Wrong. As said above, no resistence equals no torque. All of the resistence on one end of the solid axle means that all of the torque will be concentrated there.

Originally posted by billj
Wrong. As said above, no resistence equals no torque. All of the resistence on one end of the solid axle means that all of the torque will be concentrated there.

Think of it this way... you have a 500 ft-lb engine.
You have a 4:1 final drive gear.
You have no frictional losses in the system.
You have a solid-shaft rear axle--ring gear on one axleshaft, that runs wheel to wheel.
The hypothetical vehicle has infinite traction (assuming it's on the ground) and it's chained to an immovable object.
I don't want to hear about how absurd this scenario is--I already know. :)

Stomp the gas, and you have 4000 ft-lb split among two tires. Both axleshafts see equal torque (2000 ft-lb each) and the engine stalls ('cause the vehicle can't move or spin the tires) or both sides of the axle break.

Now lift one tire off the ground and stomp the gas. One tire sees no torque (no resistance--it's in the air, and not spinning--you can't overcome infinite traction) and the other gets all of the 4000 ft-lb available. You either break that side of the axle, or stall the engine again.

Now lift both off the ground and stomp the gas. Both spin freely (zero traction). You can't stomp the gas hard enough to break both axles, because they don't have any resistance (other than accelerating the rotating weight of the tires up to speed) to spinning.

Am I helping at all, or muddying the matter worse?

if you have a continuous shaft (same as two axleshafts locked together with a spool), and you are applying rotational torque to the shaft from the center (ring gear).

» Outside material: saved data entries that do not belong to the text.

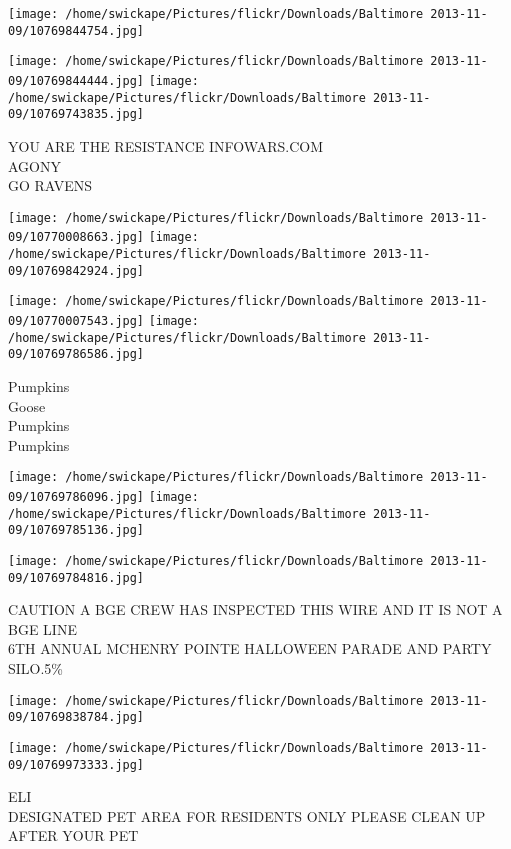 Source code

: \documentclass[10pt,letterpaper]{article}
\begin{document}
\texttt{[image: /home/swickape/Pictures/flickr/Downloads/Baltimore 2013-11-09/10769844754.jpg]}

\vspace{0.25in}
\texttt{[image: /home/swickape/Pictures/flickr/Downloads/Baltimore 2013-11-09/10769844444.jpg]}
\texttt{[image: /home/swickape/Pictures/flickr/Downloads/Baltimore 2013-11-09/10769743835.jpg]}

YOU ARE THE RESISTANCE INFOWARS.COM\\
AGONY\\
GO RAVENS
\pagebreak

\texttt{[image: /home/swickape/Pictures/flickr/Downloads/Baltimore 2013-11-09/10770008663.jpg]}
\texttt{[image: /home/swickape/Pictures/flickr/Downloads/Baltimore 2013-11-09/10769842924.jpg]}

\texttt{[image: /home/swickape/Pictures/flickr/Downloads/Baltimore 2013-11-09/10770007543.jpg]}
\texttt{[image: /home/swickape/Pictures/flickr/Downloads/Baltimore 2013-11-09/10769786586.jpg]}

Pumpkins\\
Goose\\
Pumpkins\\
Pumpkins
\pagebreak

\texttt{[image: /home/swickape/Pictures/flickr/Downloads/Baltimore 2013-11-09/10769786096.jpg]}
\texttt{[image: /home/swickape/Pictures/flickr/Downloads/Baltimore 2013-11-09/10769785136.jpg]}

\vspace{0.25in}
\texttt{[image: /home/swickape/Pictures/flickr/Downloads/Baltimore 2013-11-09/10769784816.jpg]}

CAUTION A BGE CREW HAS INSPECTED THIS WIRE AND IT IS NOT A BGE LINE\\
6TH ANNUAL MCHENRY POINTE HALLOWEEN PARADE AND PARTY\\
SILO.5\%
\pagebreak

\texttt{[image: /home/swickape/Pictures/flickr/Downloads/Baltimore 2013-11-09/10769838784.jpg]}

\vspace{0.25in}
\texttt{[image: /home/swickape/Pictures/flickr/Downloads/Baltimore 2013-11-09/10769973333.jpg]}

ELI\\
DESIGNATED PET AREA FOR RESIDENTS ONLY PLEASE CLEAN UP AFTER YOUR PET
\pagebreak
\end{document}
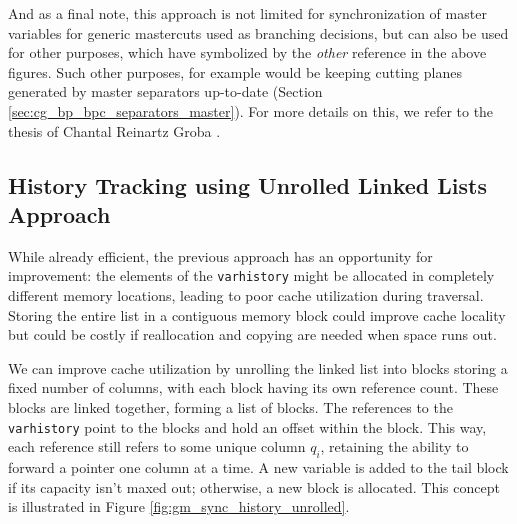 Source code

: And as a final note, this approach is not limited for synchronization of master variables for generic mastercuts used as branching decisions, but can also be used for other purposes, which have symbolized by the \textit{other} reference in the above figures. Such other purposes, for example would be keeping cutting planes generated by master separators up-to-date (Section \ref{sec:cg_bp_bpc_separators_master}). For more details on this, we refer to the thesis of Chantal Reinartz Groba \cite{reinartzgroba2024todo}.

\subsection{History Tracking using Unrolled Linked Lists Approach}\label{subsec:gm_sync_history_unrolled}
While already efficient, the previous approach has an opportunity for improvement: the elements of the \texttt{varhistory} might be allocated in completely different memory locations, leading to poor cache utilization during traversal. Storing the entire list in a contiguous memory block could improve cache locality but could be costly if reallocation and copying are needed when space runs out.

We can improve cache utilization by unrolling the linked list into blocks storing a fixed number of columns, with each block having its own reference count. These blocks are linked together, forming a list of blocks. The references to the \texttt{varhistory} point to the blocks and hold an offset within the block. This way, each reference still refers to some unique column $q_i$, retaining the ability to forward a pointer one column at a time. A new variable is added to the tail block if its capacity isn't maxed out; otherwise, a new block is allocated. This concept is illustrated in Figure \ref{fig:gm_sync_history_unrolled}.

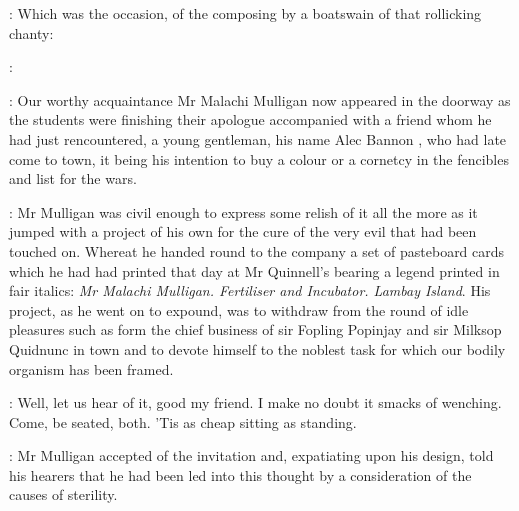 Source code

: \lynch:
Which was the occasion,
of the composing by a boatswain of that
rollicking chanty:

\lynch:
%




:
Our worthy acquaintance Mr Malachi Mulligan  now appeared
in the doorway as the students were finishing their apologue accompanied
with a friend whom he had just rencountered,
a young gentleman,
his name
Alec Bannon ,
who had late come to town,
it being his
intention to buy a colour or a cornetcy in the fencibles and list for the
wars.

:
Mr Mulligan was civil enough to express some relish of it all the
more as it jumped with a project of his own for the cure of the very evil
that had been touched on.
Whereat he handed round to the company a set of
pasteboard cards which he had had printed that day at Mr Quinnell's
bearing a legend printed in fair italics:
\emph{Mr Malachi Mulligan.
Fertiliser and Incubator.
Lambay Island}.
His project,
as he went on to expound,
was to withdraw from the round of
idle pleasures such as form the chief business of sir Fopling Popinjay and
sir Milksop Quidnunc in town and to devote himself to the noblest task for
which our bodily organism has been framed.

\dixon:
Well,
let us hear of it,
good my friend.
I make no doubt it
smacks of wenching.
Come,
be seated,
both.
'Tis as cheap sitting as
standing.

:
Mr Mulligan accepted of the invitation and,
expatiating upon his
design,
told his hearers that he had been led into this thought by a
consideration of the causes of sterility.

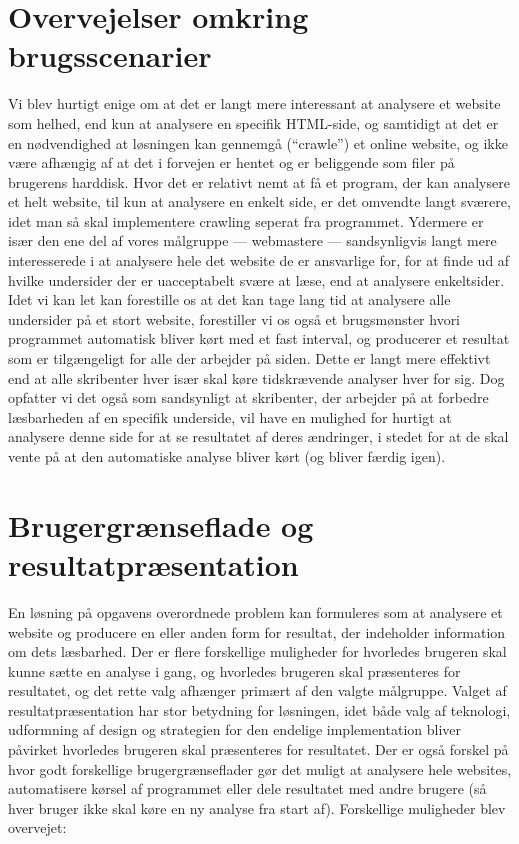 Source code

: \documentclass[a4paper,oneside,article]{memoir}
\begin{document}
\section{Overvejelser omkring brugsscenarier}
\label{brugsovervejelser}
Vi blev hurtigt enige om at det er langt mere interessant at analysere
et website som helhed, end kun at analysere en specifik HTML-side, og
samtidigt at det er en nødvendighed at løsningen kan gennemgå
(``crawle'') et online website, og ikke være afhængig af at det i
forvejen er hentet og er beliggende som filer på brugerens
harddisk. Hvor det er relativt nemt at få et program, der kan
analysere et helt website, til kun at analysere en enkelt side, er det
omvendte langt sværere, idet man så skal implementere crawling seperat
fra programmet. Ydermere er især den ene del af vores målgruppe ---
webmastere --- sandsynligvis langt mere interesserede i at
analysere hele det website de er ansvarlige for, for at finde ud af
hvilke undersider der er uacceptabelt svære at læse, end at analysere
enkeltsider. Idet vi kan let kan forestille os at det kan tage lang
tid at analysere alle undersider på et stort website, forestiller vi
os også et brugsmønster hvori programmet automatisk bliver kørt med et
fast interval, og producerer et resultat som er tilgængeligt for alle
der arbejder på siden. Dette er langt mere effektivt end at alle
skribenter hver især skal køre tidskrævende analyser hver for sig. Dog
opfatter vi det også som sandsynligt at skribenter, der arbejder på at
forbedre læsbarheden af en specifik underside, vil have en mulighed
for hurtigt at analysere denne side for at se resultatet af deres
ændringer, i stedet for at de skal vente på at den automatiske analyse
bliver kørt (og bliver færdig igen).

\section{Brugergrænseflade og resultatpræsentation}
\label{brugergraenseflade}
En løsning på opgavens overordnede problem kan formuleres som at
analysere et website og producere en eller anden form for resultat,
der indeholder information om dets læsbarhed. Der er flere forskellige
muligheder for hvorledes brugeren skal kunne sætte en analyse i gang,
og hvorledes brugeren skal præsenteres for resultatet, og det rette
valg afhænger primært af den valgte målgruppe. Valget af
resultatpræsentation har stor betydning for løsningen, idet både valg
af teknologi, udformning af design og strategien for den endelige
implementation bliver påvirket hvorledes brugeren skal præsenteres for
resultatet. Der er også forskel på hvor godt forskellige
brugergrænseflader gør det muligt at analysere hele websites,
automatisere kørsel af programmet eller dele resultatet med andre
brugere (så hver bruger ikke skal køre en ny analyse fra start
af). Forskellige muligheder blev overvejet:
\end{document}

You just answered your own question (or argued the opposite side). Yes, you can think of it as a single axle, so....100% of the torque sent to that end of course goes to that "single" axle, and the only end it counts at is the one with traction (resistance). Thus, if you have one wheel in the air, you have 100% of the torque to that axle going to the other wheel.

9V: You're wrong. Wether you undersand it or not, you're still wrong :flipoff2:

If you had 3 tires in the air, and one on a high-traction surface, the motor would bog down. Why?

If it only has 25% of the torque, then the motor shouldn't have any trouble turning it.

Said another way... ALL OF THE POWER of the motor is going into turning that one wheel that's touching.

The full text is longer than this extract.